Ministers accept that there would always be some disparities in care cost because of varying needs of different populations, but “unwarranted” inequalities need to be addressed. The report shows that the most glaring contrast was in the prescribing of anti-dementia drugs. The variation was quite distinct considering that medication and treatment can help “temporarily improve or stabilise symptoms”(Ramesh, 2011). Lord Howe, spoke of “The Atlas of Variation” report and said it will enable commissioners to recognise disparities in variations of patients care.
He also mentioned that NHS Outcomes Framework will hold the NHS to account for this, and that Commissioners will apply penalties if any organisation is not delivering improvements for patients. (Howe, 2011) The Prime Minister David Cameron has launched a programme called the National Dementia Challenge. This illness is viewed as the most “important issues we face as the population ages”. Although the number of people with this condition is increasing there is also a lack of awareness and discrepancies in the care that they receive.
By working with wellbeing boards, Healthwatch, Public Health England and clinical commissioning groups they hope to improve the care offered to dementia sufferers. (DH, 2012). On 25 October 2012 the Secretary of State for Health announced that ? 50 million will be made available in 2013-2014. This money is to enable people with dementia to live a better quality of life. The number of people with dementia in England is set to increase by around 50 per cent to 1 million over the next 10 years. The government estimates only around 42 per cent of people with dementia receive a formal diagnosis.

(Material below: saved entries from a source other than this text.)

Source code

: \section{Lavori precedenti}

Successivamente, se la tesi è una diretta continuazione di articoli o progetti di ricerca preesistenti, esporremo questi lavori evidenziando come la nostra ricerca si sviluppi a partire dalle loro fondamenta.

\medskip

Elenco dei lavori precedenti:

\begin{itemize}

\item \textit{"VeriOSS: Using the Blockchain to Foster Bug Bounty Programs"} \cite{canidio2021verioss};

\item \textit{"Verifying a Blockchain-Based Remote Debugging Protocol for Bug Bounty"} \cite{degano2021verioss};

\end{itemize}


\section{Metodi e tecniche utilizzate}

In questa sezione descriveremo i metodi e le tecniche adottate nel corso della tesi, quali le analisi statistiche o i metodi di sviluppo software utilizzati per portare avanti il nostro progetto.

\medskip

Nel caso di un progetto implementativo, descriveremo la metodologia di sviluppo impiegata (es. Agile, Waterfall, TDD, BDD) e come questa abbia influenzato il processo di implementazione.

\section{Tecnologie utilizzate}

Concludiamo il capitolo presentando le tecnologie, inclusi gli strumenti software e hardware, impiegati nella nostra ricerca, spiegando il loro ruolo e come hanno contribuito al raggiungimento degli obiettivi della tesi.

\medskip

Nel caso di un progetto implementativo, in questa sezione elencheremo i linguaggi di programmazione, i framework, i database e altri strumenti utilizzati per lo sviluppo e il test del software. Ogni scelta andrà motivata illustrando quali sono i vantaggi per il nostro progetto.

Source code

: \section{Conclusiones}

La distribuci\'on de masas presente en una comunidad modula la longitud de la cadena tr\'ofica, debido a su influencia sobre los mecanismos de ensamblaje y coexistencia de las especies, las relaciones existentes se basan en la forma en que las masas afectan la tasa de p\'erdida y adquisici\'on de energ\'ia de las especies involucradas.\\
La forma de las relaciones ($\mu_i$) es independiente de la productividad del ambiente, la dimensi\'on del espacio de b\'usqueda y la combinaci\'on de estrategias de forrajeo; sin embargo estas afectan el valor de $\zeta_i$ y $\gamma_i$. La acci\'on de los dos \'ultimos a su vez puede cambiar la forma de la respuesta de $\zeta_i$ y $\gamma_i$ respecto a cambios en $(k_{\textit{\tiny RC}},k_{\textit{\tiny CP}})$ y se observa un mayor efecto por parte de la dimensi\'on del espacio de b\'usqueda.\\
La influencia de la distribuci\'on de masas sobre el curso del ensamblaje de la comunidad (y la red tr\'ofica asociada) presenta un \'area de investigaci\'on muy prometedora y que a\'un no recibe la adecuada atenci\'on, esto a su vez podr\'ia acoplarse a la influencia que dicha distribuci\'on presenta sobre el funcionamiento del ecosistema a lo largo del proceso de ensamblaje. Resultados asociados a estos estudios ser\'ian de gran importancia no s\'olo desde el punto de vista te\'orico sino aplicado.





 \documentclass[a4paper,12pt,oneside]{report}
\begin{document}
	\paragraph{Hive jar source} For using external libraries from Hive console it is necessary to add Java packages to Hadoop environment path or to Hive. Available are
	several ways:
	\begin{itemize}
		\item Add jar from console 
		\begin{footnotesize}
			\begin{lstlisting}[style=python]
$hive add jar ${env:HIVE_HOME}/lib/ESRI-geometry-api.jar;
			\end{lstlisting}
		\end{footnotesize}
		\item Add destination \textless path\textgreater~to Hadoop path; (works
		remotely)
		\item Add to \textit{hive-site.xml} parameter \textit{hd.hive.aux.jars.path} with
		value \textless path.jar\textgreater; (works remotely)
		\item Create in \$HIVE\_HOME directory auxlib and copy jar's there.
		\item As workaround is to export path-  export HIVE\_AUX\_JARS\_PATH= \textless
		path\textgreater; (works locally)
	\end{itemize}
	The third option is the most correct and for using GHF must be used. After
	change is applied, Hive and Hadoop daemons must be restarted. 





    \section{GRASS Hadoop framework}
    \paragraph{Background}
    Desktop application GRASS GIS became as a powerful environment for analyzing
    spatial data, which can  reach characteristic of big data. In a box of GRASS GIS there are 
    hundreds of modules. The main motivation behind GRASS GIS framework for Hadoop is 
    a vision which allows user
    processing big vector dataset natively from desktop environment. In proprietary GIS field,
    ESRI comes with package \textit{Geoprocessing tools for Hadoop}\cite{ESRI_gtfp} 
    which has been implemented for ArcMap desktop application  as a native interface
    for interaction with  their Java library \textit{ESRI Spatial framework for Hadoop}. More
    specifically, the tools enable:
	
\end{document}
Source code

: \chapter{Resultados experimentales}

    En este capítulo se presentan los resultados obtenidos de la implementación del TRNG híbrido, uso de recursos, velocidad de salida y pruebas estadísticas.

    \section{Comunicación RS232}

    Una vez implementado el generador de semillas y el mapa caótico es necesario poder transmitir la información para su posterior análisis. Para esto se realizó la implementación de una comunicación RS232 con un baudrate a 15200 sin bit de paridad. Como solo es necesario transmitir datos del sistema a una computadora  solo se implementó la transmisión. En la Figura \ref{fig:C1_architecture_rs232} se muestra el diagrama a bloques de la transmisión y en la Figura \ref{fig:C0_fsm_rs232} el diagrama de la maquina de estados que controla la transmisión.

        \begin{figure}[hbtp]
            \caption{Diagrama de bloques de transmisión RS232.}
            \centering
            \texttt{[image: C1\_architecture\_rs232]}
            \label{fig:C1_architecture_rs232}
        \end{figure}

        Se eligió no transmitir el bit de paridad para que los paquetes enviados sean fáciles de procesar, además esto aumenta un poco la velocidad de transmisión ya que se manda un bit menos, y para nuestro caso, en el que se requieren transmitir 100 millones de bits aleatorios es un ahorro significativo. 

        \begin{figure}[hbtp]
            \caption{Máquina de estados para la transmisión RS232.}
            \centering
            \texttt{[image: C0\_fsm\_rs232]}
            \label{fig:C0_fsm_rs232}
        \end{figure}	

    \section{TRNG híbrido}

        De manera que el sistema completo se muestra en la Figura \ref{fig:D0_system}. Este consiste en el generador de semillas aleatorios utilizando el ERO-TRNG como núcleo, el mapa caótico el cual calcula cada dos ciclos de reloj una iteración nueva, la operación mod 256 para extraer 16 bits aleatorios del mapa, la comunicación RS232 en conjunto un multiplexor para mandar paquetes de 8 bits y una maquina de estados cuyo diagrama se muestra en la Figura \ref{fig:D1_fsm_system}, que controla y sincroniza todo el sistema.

In a progress report the health and care champion group announced that it has developed a “tool kit” to enable the NHS to improve its diagnosis rates. By working with clinical commissioning groups they hope that this will be achievable. They will also use the NHS Outcomes Framework 2013/14 to measure progress (DH, 2012). Dr Andrew McCulloch, chief executive of the Mental Health Foundation, praised the decision to double the funding into dementia research, while Shirley Cramer, chief executive of Alzheimer’s Research UK, described it as a ‘turning point’ in the battle against dementia. Net doctor, 2012). The Health and Social care Act has created great debate and opposition for the Government.
The National Health Service is facing one of its biggest challenges since it was formed in 1948. With the rise in the ageing population and also the changing demographics that encompasses this genre change does need to happen. Staff cuts and funding reductions will most certainly create difficulties with the delivery of care being offered to the ageing population. However, I have shown that the Health and Social Care Act may address some of the issues that are facing this Health Care Sector.